***** Record excerpts

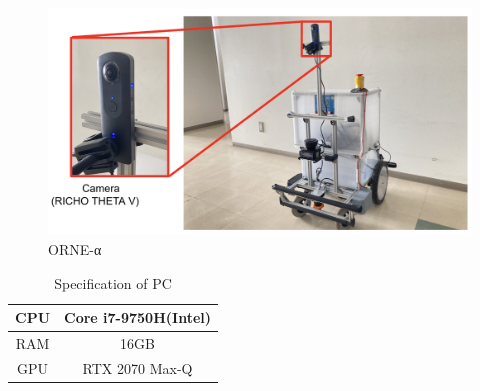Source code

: \documentclass[../main]{subfiles}
\begin{document}
        \begin{figure}[H]
        \centering
        \includegraphics[width=13cm]{../images/experimental_machine3.png}
        \caption{ORNE-α}
        \label{figure::robot_image}
        \end{figure}

        \begin{table}[H]
         \centering
         \caption{Specification of PC}
         \begin{tabular}{l|l} \hline
         \multicolumn{1}{c|}{CPU} & \multicolumn{1}{c}{Core i7-9750H(Intel)} \\ \hline
         \multicolumn{1}{c|}{RAM} & \multicolumn{1}{c}{16GB} \\ \hline
         \multicolumn{1}{c|}{GPU} & \multicolumn{1}{c}{RTX 2070 Max-Q} \\ \hline
         \end{tabular}
         \label{table::pc_spec}
        \end{table}
\end{document}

**********

• _Problem to work on_:
Whichever lines of the records above hold the word "caption" should all be copied out.

• _Task solution_:
        \caption{ORNE-α}
         \caption{Specification of PC}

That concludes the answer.